# Classic Hypothesis Testing

 Hypothesis testing is the cornerstone of evidence based decision making. The A/B testing framework is the most used statistical framework for making gradual but important changes in every aspect of today’s business. 


 An A/B test is an experiment where you test two variants, A and B, against each other to evaluate which one performs best in a randomized experiment. The two variants to be tested can be classified as control group, who are shown the current state of of a product or service, and exposed group, who are shown the testing product or service.

 A/B testing involves randomly selecting users and showing one set the control and the other the treatment. The conversion rates for each group is then monitored to determine which one is better. Randomness in A/B testing is key to isolate the impact of the change made and to reduce the potential impact of confounding variables.

**Case Overview**:

SmartAd is a mobile first advertiser agency. 

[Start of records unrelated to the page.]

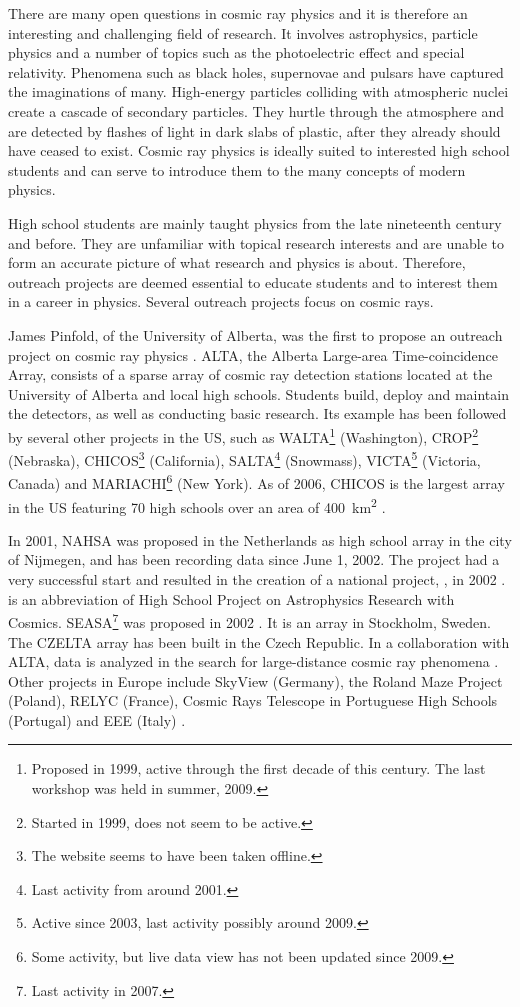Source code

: There are many open questions in cosmic ray physics and it is therefore an
interesting and challenging field of research.  It involves astrophysics,
particle physics and a number of topics such as the photoelectric effect and
special relativity. Phenomena such as black holes, supernovae and pulsars have
captured the imaginations of many. High-energy particles colliding with
atmospheric nuclei create a cascade of secondary particles.  They hurtle through
the atmosphere and are detected by flashes of light in dark slabs of plastic,
after they already should have ceased to exist.  Cosmic ray physics is ideally
suited to interested high school students and can serve to introduce them to the many
concepts of modern physics.

High school students are mainly taught physics from the late nineteenth century
and before.  They are unfamiliar with topical research interests and are unable
to form an accurate picture of what research and physics is about.  Therefore,
outreach projects are deemed essential to educate students and to interest them
in a career in physics.  Several outreach projects focus on cosmic rays.

James Pinfold, of the University of Alberta, was the first to propose an
outreach project on cosmic ray physics \cite{Pinfold:www}.  ALTA, the Alberta
Large-area Time-coincidence Array, consists of a sparse array of cosmic ray
detection stations located at the University of Alberta and local high schools.
Students build, deploy and maintain the detectors, as well as conducting basic
research.  Its example has been followed by several other projects in the US, such as
WALTA\footnote{Proposed in 1999, active through the first decade of this
century.  The last workshop was held in summer, 2009.} (Washington),
CROP\footnote{Started in 1999, does not seem to be active.} (Nebraska),
CHICOS\footnote{The website seems to have been taken offline.} (California),
SALTA\footnote{Last activity from around 2001.} (Snowmass),
VICTA\footnote{Active since 2003, last activity possibly around 2009.}
(Victoria, Canada) and MARIACHI\footnote{Some activity, but live data view has not
been updated since 2009.} (New York).
As of 2006, CHICOS is the largest array in the US featuring 70 high schools over
an area of \SI{400}{\kilo\meter\squared} \cite{Pinfold:2006}.

In 2001, NAHSA was proposed \cite{NAHSA:2001} in the Netherlands as high school
array in the city of Nijmegen, and has been recording data since June 1, 2002. The
project had a very successful start and resulted in the creation of a national
project, \hisparc, in 2002 \cite{HiSPARC:2002}. \hisparc is an abbreviation of
High School Project on Astrophysics Research with Cosmics. SEASA\footnote{Last activity in
2007.} was proposed in 2002 \cite{SEASA:2002}.
It is an array in Stockholm, Sweden. The CZELTA array has been built in the
Czech Republic.  In a collaboration with ALTA, data is analyzed in the search for
large-distance cosmic ray phenomena \cite{Smolek:2009}. Other projects in Europe
include SkyView (Germany), the Roland Maze Project (Poland), RELYC (France),
Cosmic Rays Telescope in Portuguese High Schools (Portugal) and EEE (Italy)
\cite{Pinfold:2006}.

The company provides an additional service called Brand Impact Optimiser (BIO), a lightweight questionnaire, served with every campaign to determine the impact of the ad they design.

The task at hand is to design a reliable hypothesis testing algorithm for the BIO service and determine whether the recent advertising campaign resulted in a significant lift in brand awareness.

**Data**:

The BIO data for this project is a “Yes” and “No” response of online users to the following question:


`Q: Do you know the brand Lux?`

      Yes
      No

The data has the following columns:
 **auction_id**,  **experiment**, **date**, **hour**, **device_make**, **platform_os**, **browser**, **yes**, **no**.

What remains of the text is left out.